Aviation safety and security services provider MedAire and Brazilian partner Aerosafety (Row 2; Booth 2007) are showcasing at LABACE 2019 a pair of safety tools: The 2019 Travel Risk Map, a global risk assessment; and a new white paper on aviation security protocol.
The 2019 Travel Risk Map, produced annually by MedAire’s parent company, International SOS, and aviation security subsidiary Control Risks, provides a comprehensive overview of current global threats, including medical and travel security concerns. Depicted on a color-coded global map, it’s a tactical planning tool enabling businesses, managers, flight departments and the individuals to visualize potential trouble spots associated with upcoming travel in what MedAire and Control Risks’ director of security John Cauthen calls “an increasingly volatile but interconnected world.”

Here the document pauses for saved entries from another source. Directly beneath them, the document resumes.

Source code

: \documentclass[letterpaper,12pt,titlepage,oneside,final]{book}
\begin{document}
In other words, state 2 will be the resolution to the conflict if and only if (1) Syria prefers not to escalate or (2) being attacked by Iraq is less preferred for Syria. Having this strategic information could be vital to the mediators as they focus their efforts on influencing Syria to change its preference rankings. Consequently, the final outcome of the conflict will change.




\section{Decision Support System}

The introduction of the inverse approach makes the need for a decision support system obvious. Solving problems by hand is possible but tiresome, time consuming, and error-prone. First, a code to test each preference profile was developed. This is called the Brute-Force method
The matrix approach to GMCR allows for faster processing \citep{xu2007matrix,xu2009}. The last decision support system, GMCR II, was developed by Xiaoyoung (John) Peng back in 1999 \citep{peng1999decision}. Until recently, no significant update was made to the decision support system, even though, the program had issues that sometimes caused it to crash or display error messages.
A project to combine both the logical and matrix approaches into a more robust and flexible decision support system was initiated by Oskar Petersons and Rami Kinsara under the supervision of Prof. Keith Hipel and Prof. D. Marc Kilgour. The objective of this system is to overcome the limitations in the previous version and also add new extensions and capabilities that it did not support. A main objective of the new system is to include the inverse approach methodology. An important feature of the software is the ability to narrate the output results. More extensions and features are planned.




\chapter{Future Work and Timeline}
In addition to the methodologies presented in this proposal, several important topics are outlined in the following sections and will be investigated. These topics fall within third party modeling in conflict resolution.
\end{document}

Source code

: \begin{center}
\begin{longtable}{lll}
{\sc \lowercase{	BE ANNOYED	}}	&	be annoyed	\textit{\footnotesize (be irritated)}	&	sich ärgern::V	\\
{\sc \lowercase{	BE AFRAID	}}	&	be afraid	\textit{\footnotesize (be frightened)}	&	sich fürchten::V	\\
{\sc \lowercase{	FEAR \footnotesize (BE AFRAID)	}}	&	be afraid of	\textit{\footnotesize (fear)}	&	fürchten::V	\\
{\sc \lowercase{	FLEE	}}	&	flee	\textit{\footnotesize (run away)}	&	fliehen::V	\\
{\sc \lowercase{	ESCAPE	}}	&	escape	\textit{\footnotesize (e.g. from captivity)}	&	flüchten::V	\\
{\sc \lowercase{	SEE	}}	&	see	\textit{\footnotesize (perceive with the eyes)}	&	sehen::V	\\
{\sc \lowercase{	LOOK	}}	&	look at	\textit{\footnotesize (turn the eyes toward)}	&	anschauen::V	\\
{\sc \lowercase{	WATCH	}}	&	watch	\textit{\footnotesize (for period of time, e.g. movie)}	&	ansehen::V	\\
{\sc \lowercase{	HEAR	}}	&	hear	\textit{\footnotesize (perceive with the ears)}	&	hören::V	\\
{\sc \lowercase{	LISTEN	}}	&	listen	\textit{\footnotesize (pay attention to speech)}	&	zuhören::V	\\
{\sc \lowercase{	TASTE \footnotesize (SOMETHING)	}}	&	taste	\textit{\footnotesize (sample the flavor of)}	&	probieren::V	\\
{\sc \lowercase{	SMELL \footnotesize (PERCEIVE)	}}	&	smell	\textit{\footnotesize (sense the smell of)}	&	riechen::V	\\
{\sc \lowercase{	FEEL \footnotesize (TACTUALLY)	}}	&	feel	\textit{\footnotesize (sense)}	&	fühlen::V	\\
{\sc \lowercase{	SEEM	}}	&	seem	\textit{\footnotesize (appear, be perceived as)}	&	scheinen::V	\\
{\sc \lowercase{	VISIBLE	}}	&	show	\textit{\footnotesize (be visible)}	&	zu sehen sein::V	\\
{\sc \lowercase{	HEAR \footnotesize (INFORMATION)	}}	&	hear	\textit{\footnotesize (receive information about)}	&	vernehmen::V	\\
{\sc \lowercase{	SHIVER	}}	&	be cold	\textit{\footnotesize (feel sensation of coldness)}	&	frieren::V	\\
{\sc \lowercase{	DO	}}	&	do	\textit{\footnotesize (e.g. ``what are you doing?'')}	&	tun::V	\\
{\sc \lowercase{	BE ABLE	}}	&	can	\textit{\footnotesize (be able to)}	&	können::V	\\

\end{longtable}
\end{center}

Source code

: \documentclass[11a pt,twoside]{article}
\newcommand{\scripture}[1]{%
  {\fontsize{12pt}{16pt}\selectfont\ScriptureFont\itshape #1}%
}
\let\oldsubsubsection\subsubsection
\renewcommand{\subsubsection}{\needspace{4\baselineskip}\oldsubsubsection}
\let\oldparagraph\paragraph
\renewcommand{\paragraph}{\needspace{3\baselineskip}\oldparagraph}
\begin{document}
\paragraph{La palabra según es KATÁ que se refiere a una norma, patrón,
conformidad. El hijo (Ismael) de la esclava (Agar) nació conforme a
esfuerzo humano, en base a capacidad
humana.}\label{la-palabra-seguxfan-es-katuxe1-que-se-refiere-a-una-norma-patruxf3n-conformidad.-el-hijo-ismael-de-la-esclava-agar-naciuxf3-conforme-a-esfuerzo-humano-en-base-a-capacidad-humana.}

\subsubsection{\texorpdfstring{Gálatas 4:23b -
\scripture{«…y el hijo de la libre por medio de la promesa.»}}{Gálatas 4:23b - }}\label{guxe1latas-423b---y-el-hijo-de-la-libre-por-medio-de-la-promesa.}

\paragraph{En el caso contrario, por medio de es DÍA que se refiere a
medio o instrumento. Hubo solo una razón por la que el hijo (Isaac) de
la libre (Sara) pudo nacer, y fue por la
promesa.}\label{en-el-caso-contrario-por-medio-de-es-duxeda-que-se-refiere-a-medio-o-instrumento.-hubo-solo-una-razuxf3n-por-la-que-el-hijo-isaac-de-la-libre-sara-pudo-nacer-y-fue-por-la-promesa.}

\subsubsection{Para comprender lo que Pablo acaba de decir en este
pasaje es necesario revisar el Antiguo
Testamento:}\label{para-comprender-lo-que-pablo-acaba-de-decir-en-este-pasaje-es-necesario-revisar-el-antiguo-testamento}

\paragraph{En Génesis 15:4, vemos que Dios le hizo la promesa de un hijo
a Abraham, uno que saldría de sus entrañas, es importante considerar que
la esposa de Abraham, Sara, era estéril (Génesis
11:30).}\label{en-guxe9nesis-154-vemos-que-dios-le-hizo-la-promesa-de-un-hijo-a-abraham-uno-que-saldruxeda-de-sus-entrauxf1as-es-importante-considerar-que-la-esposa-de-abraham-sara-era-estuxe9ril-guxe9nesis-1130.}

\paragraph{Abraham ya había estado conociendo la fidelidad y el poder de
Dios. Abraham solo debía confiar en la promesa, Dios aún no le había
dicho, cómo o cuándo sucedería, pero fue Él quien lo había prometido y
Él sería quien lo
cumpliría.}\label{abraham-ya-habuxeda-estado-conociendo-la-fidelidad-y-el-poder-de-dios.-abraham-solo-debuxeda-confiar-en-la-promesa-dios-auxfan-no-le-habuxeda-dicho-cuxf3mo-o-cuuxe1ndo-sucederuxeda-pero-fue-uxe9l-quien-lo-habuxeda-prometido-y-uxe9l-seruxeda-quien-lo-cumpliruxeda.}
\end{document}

Medical risk ratings are determined by assessing a range of health risks and mitigating factors, and they address infectious diseases, environmental factors, medical evacuation data, standards of local medical care, and availability of quality pharmaceutical supplies. Travel security risk ratings are based on the current threat posed by political violence (such as terrorism, insurgency, politically motivated unrest, and war), social unrest (including sectarian, communal and ethnic violence) and violent and petty crime. Infrastructure and environment are also considered where they have the potential to present risks to travelers.
Current Very High Medical Risk Countries/Regions on the map are Venezuela; some nations in Equatorial Africa and the Middle East; Afghanistan; and North Korea. Extreme Travel Security Risk areas include perennial hot spots Libya, Iraq, Syria, Yemen, Afghanistan, Pakistan, Somalia, and South Sudan.
To counter these threats on a more strategic level, aviation organizations need a holistic approach focused on three elements, MedAire states in A Holistic Approach: Insight, Preparedness, and Assistance, a security white paper published this year.
“At the core of all aviation operations are people,” Cauthen said of the holistic approach. “Flight departments must have processes in place, as part of their aviation security programs, to mitigate and respond to risks affecting their people and operations.”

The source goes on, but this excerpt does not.